You need to use object
instead of str
, which will allocate memory for PyObject
pointers in the array where the data type is a python object that can be dereferenced to be the full python string you intended.
matrixK = np.empty(((imgL.shape[0], imgL.shape[1])), dtype=object)
EDIT
If you know the size of the strings beforehand, you could also use <U4
to allocate memory to hold up to 4 characters in each position.
matrixK = np.empty(((imgL.shape[0], imgL.shape[1])), dtype='<U4')
As for why using dtype=str
doesn't work, numpy is trying to be smart in not using PyObject
s in the array so the elements are contiguous in memory.
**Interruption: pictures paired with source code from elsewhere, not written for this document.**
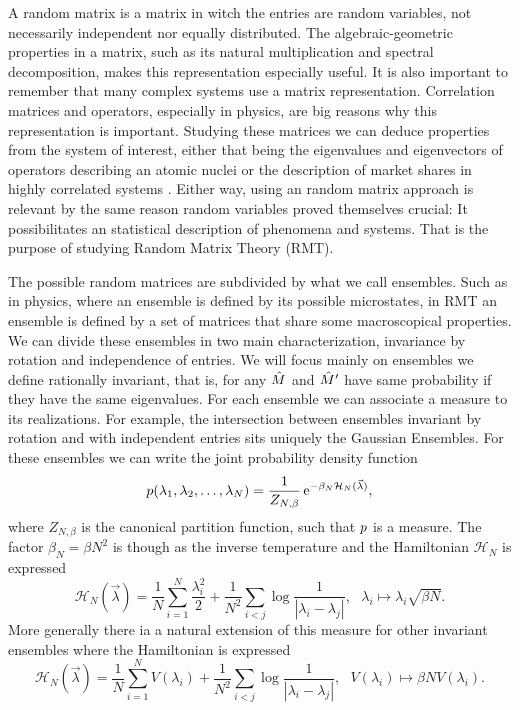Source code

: A random matrix is a matrix in witch the entries are random variables, not necessarily independent nor equally distributed. The algebraic-geometric properties in a matrix, such as its natural multiplication and spectral decomposition, makes this representation especially useful. It is also important to remember that many complex systems use a matrix representation. Correlation matrices and operators, especially in physics, are big reasons why this representation is important. Studying these matrices we can deduce properties from the system of interest, either that being the eigenvalues and eigenvectors of operators describing an atomic nuclei \cite{Dyson} or the description of market shares in highly correlated systems \cite[Chapter~2]{fabozziquantitative}. Either way, using an random matrix approach is relevant by the same reason random variables proved themselves crucial: It possibilitates an statistical description of phenomena and systems. That is the purpose of studying Random Matrix Theory (RMT).

The possible random matrices are subdivided by what we call ensembles. Such as in physics, where an ensemble is defined by its possible microstates, in RMT an ensemble is defined by a set of matrices that share some macroscopical properties. We can divide these ensembles in two main characterization, invariance by rotation and independence of entries. We will focus mainly on ensembles we define rationally invariant, that is, for any $\hat M$ and $\hat M'$ have same probability if they have the same eigenvalues. For each ensemble we can associate a measure to its realizations. For example, the intersection between ensembles invariant by rotation and with independent entries sits uniquely the Gaussian Ensembles. For these ensembles we can write the joint probability density function
\begin{equation}
		p(\lambda_1, \lambda_2, \dots, \lambda_N) = \frac{1}{Z_{N, \beta}} \operatorname{e}^{-\beta_N \mathcal{H}_N(\vec{\lambda})},
	\label{Equation: Gaussian measure}
\end{equation}
where $Z_{N, \beta}$ is the canonical partition function, such that $p$ is a measure. The factor $\beta_N = \beta N^2$ is though as the inverse temperature and the Hamiltonian $\mathcal{H}_N$ is expressed $$\mathcal{H}_N(\vec{\lambda}) = \frac{1}{N}\sum_{i = 1}^{N} \frac{\lambda_i^2}{2} + \frac{1}{N^2} \sum_{i < j} \log{\frac{1}{|\lambda_i - \lambda_j|}}, \ \ \  \lambda_i \mapsto \lambda_i \sqrt{\beta N}.$$ More generally there ia a natural extension of this measure for other invariant ensembles where the Hamiltonian is expressed $$\mathcal{H}_N(\vec{\lambda}) = \frac{1}{N}\sum_{i = 1}^{N} V(\lambda_i) + \frac{1}{N^2} \sum_{i < j} \log{\frac{1}{|\lambda_i - \lambda_j|}}, \ \ \  V(\lambda_i) \mapsto \beta NV(\lambda_i).$$

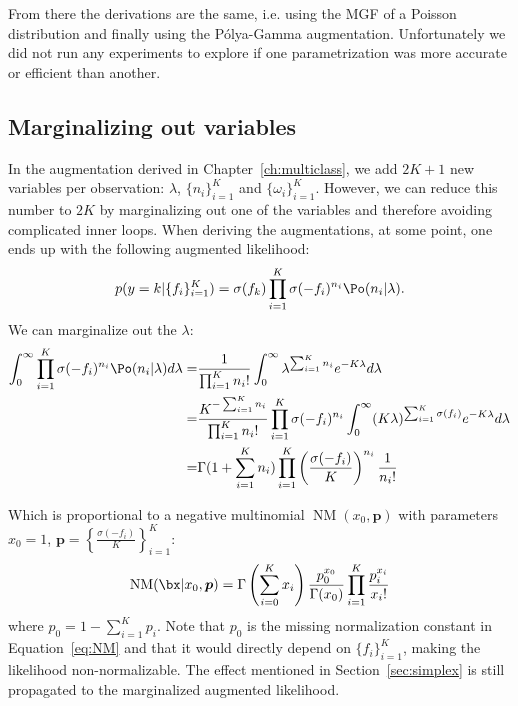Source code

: From there the derivations are the same, i.e. using the \ac{MGF} of a Poisson distribution and finally using the P\'olya-Gamma augmentation.
Unfortunately we did not run any experiments to explore if one parametrization was more accurate or efficient than another.

\subsection{Marginalizing out variables}
In the augmentation derived in Chapter~\ref{ch:multiclass}, we add $2K + 1$ new variables per observation: $\lambda$, $\{n_i\}_{i=1}^K$ and $\{\omega_i\}_{i=1}^K$.
However, we can reduce this number to $2K$ by marginalizing out one of the variables and therefore avoiding complicated inner loops.
When deriving the augmentations, at some point, one ends up with the following augmented likelihood:
\begin{align}
    p(y=k|\{f_i\}_{i=1}^K) = \sigma(f_k) \prod_{i=1}^K \sigma(-f_i)^{n_i} \Po (n_i|\lambda).
\end{align}
We can marginalize out the $\lambda$:
\begin{align}
    \int_{0}^\infty \prod_{i=1}^K \sigma(-f_i)^{n_i} \Po (n_i|\lambda)d\lambda =& \frac{1}{\prod_{i=1}^K n_i!}\int_{0}^\infty \lambda^{\sum_{i=1}^K n_i}e^{-K\lambda}d\lambda \nonumber\\
    =& \frac{K^{-\sum_{i=1}^K n_i}}{\prod_{i=1}^K n_i!}\prod_{i=1}^K \sigma(-f_i)^{n_i} \int_{0}^\infty (K\lambda)^{\sum_{i=1}^K \sigma(f_i)}e^{-K\lambda}d\lambda \nonumber\\
    =& \Gamma(1 + \sum_{i=1}^K n_i) \prod_{i=1}^K \left(\frac{\sigma(-f_i)}{K}\right)^{n_i}\frac{1}{n_i!} \label{eq:NM}
\end{align}

Which is proportional to a negative multinomial $\operatorname{NM}(x_0, \boldsymbol{p})$ with parameters $x_0=1$, $\boldsymbol{p}=\left\{\frac{\sigma(-f_i)}{K}\right\}_{i=1}^K$:
\begin{align*}
    \operatorname{NM}(\bx|x_0,\boldsymbol{p}) = \Gamma\left(\sum_{i=0}^K x_i\right) \frac{p_0^{x_0}}{\Gamma(x_0)}\prod_{i=1}^K \frac{p_i^{x_i}}{x_i!}   
\end{align*}
where $p_0 = 1 - \sum_{i=1}^K p_i$.
Note that $p_0$ is the missing normalization constant in Equation~\ref{eq:NM} and that it would directly depend on $\{f_i\}_{i=1}^K$, making the likelihood non-normalizable.
The effect mentioned in Section~\ref{sec:simplex} is still propagated to the marginalized augmented likelihood.

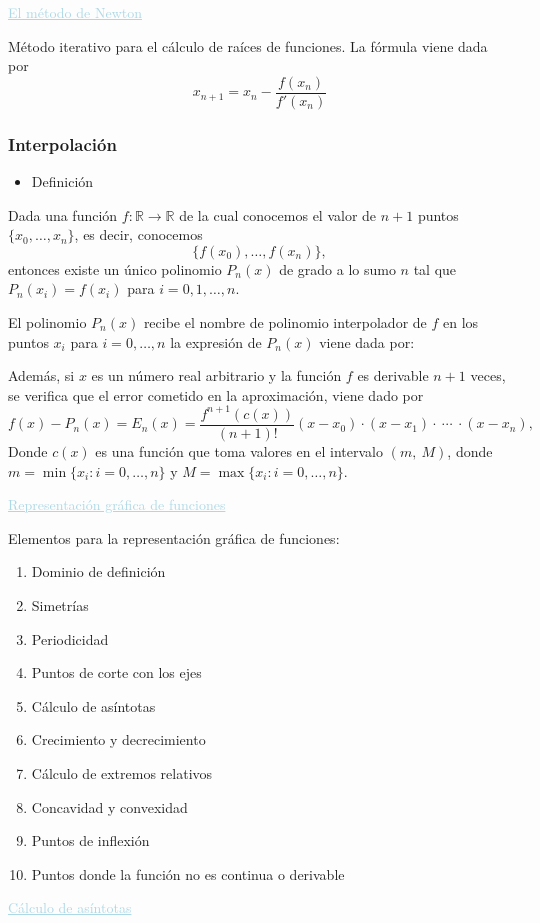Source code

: \textcolor{lightblue}{\underline{El método de Newton}}

Método iterativo para el cálculo de raíces de funciones. La fórmula viene dada por \[ x_{n+1}=x_n-\dfrac{f(x_n)}{f'(x_n)} \]
\subsubsection{Interpolación}
\begin{itemize}[label=\color{red}\textbullet, leftmargin=*]
	\item \color{lightblue}Definición
\end{itemize}
Dada  una función $f:\mathbb{R}\rightarrow\mathbb{R}$ de la cual conocemos el valor de $n+1$ puntos $\{x_0,\hdots,x_n\}$, es decir, conocemos \[ \{f(x_0),\hdots,f(x_n)\}, \] entonces existe un único polinomio $P_n(x)$ de grado a lo sumo $n$ tal que $P_n(x_i)=f(x_i)$ para $i=0,1,\hdots,n$.

El polinomio $P_n(x)$ recibe el nombre de polinomio interpolador de $f$ en los puntos $x_i$ para $i=0,\hdots,n$ la expresión de $P_n(x)$ viene dada por: \begin{center}
\end{center}
Además, si $x$ es un número real arbitrario y la función $f$ es derivable $n+1$ veces, se verifica que el error cometido en la aproximación, viene dado por \[ f(x)-P_n(x)=E_n(x)=\dfrac{f^{n+1}(c(x))}{(n+1)!}(x-x_0)\cdot(x-x_1)\cdot~\cdots~\cdot(x-x_n), \]
Donde $c(x)$ es una función que toma valores en el intervalo $(m,~M)$, donde $m=\min\{x_i:i=0,\hdots,n\}$ y $M=\max\{x_i:i=0,\hdots,n\}$.

\textcolor{lightblue}{\underline{Representación gráfica de funciones}}

Elementos para la representación gráfica de funciones:
\begin{enumerate}[label=\arabic*)]
	\item Dominio de definición
	\item Simetrías
	\item Periodicidad
	\item Puntos de corte con los ejes
	\item Cálculo de asíntotas
	\item Crecimiento y decrecimiento\item Cálculo de extremos relativos
	\item Concavidad y convexidad
	\item Puntos de inflexión
	\item Puntos donde la función no es continua o derivable
\end{enumerate}
\textcolor{lightblue}{\underline{Cálculo de asíntotas}}

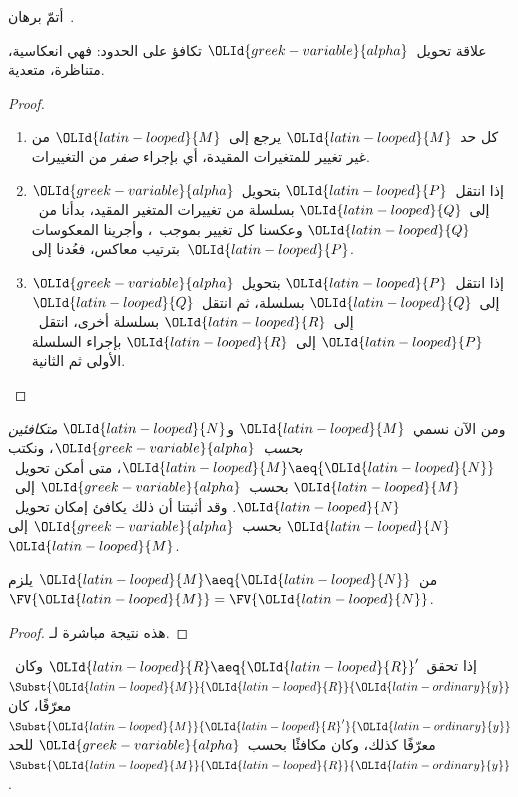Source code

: \documentclass[../../../include/open-logic-section]{subfiles}
\begin{document}
\begin{prob}
  أتمّ برهان~.
\end{prob}

\begin{thm}
  علاقة تحويل~${\OLId{greek-variable}{alpha}}$ تكافؤ على الحدود: فهي انعكاسية، متناظرة، متعدية.
\end{thm}

\begin{proof}
  \begin{enumerate}
  \item كل حد~${\OLId{latin-looped}{M}}$ يرجع إلى~${\OLId{latin-looped}{M}}$ من غير تغيير للمتغيرات المقيدة،
    أي بإجراء \emph{صفر} من التغييرات.
  \item إذا انتقل~${\OLId{latin-looped}{P}}$ بتحويل~${\OLId{greek-variable}{alpha}}$ إلى~${\OLId{latin-looped}{Q}}$ بسلسلة من تغييرات المتغير المقيد،
    بدأنا من~${\OLId{latin-looped}{Q}}$ وعكسنا كل تغيير بموجب~،
    وأجرينا المعكوسات بترتيب معاكس، فعُدنا إلى~${\OLId{latin-looped}{P}}$.
  \item إذا انتقل~${\OLId{latin-looped}{P}}$ بتحويل~${\OLId{greek-variable}{alpha}}$ إلى~${\OLId{latin-looped}{Q}}$ بسلسلة،
    ثم انتقل~${\OLId{latin-looped}{Q}}$ إلى~${\OLId{latin-looped}{R}}$ بسلسلة أخرى،
    انتقل~${\OLId{latin-looped}{P}}$ إلى~${\OLId{latin-looped}{R}}$ بإجراء السلسلة الأولى ثم الثانية.
  \end{enumerate}
\end{proof}

ومن الآن نسمي~${\OLId{latin-looped}{M}}$ و${\OLId{latin-looped}{N}}$ \emph{متكافئين بحسب~${\OLId{greek-variable}{alpha}}$}، ونكتب
${\OLId{latin-looped}{M}} \aeq {\OLId{latin-looped}{N}}$، متى أمكن تحويل~${\OLId{latin-looped}{M}}$ بحسب~${\OLId{greek-variable}{alpha}}$ إلى~${\OLId{latin-looped}{N}}$.
وقد أثبتنا أن ذلك يكافئ إمكان تحويل~${\OLId{latin-looped}{N}}$ بحسب~${\OLId{greek-variable}{alpha}}$ إلى~${\OLId{latin-looped}{M}}$.

\begin{thm}
  من~${\OLId{latin-looped}{M}} \aeq {\OLId{latin-looped}{N}}$ يلزم~$\FV{{\OLId{latin-looped}{M}}} = \FV{{\OLId{latin-looped}{N}}}$.
\end{thm}

\begin{proof}
  هذه نتيجة مباشرة لـ.
\end{proof}

\begin{lem}
  إذا تحقق~${\OLId{latin-looped}{R}} \aeq {\OLId{latin-looped}{R}}'$ وكان~$\Subst{{\OLId{latin-looped}{M}}}{{\OLId{latin-looped}{R}}}{{\OLId{latin-ordinary}{y}}}$ معرّفًا، كان
  $\Subst{{\OLId{latin-looped}{M}}}{{\OLId{latin-looped}{R}}'}{{\OLId{latin-ordinary}{y}}}$ معرّفًا كذلك، وكان مكافئًا بحسب~${\OLId{greek-variable}{alpha}}$ للحد~$\Subst{{\OLId{latin-looped}{M}}}{{\OLId{latin-looped}{R}}}{{\OLId{latin-ordinary}{y}}}$.
\end{lem}
\end{document}
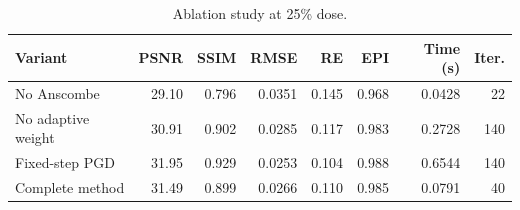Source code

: \begin{table}[tbp]
\centering
\caption{Ablation study at 25\% dose.}
\label{tab:ablation}
\setlength{\tabcolsep}{3pt}
\begin{tabular}{@{}lrrrrrrr@{}}\toprule
Variant & PSNR & SSIM & RMSE & RE & EPI & Time (s) & Iter.\\ \midrule
No Anscombe & 29.10 & 0.796 & 0.0351 & 0.145 & 0.968 & 0.0428 & 22 \\
No adaptive weight & 30.91 & 0.902 & 0.0285 & 0.117 & 0.983 & 0.2728 & 140 \\
Fixed-step PGD & 31.95 & 0.929 & 0.0253 & 0.104 & 0.988 & 0.6544 & 140 \\
Complete method & 31.49 & 0.899 & 0.0266 & 0.110 & 0.985 & 0.0791 & 40 \\
\bottomrule\end{tabular}
\end{table}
This is numpy's behaviour as its primary use case is for storing numerical values where matrix operations are more efficient when values are contiguous in memory instead of having to dereference PyObject
pointers (Python's default behavior). But since arrays need to have a data type for the elements for the purpose of memory allocation, numpy infers from the input and represents it as <U1
for your case of empty strings.
In a lower-level language, you'd face the same issue of having to either allocate a pointer to the char array/string or allocate for strings with a predefined length.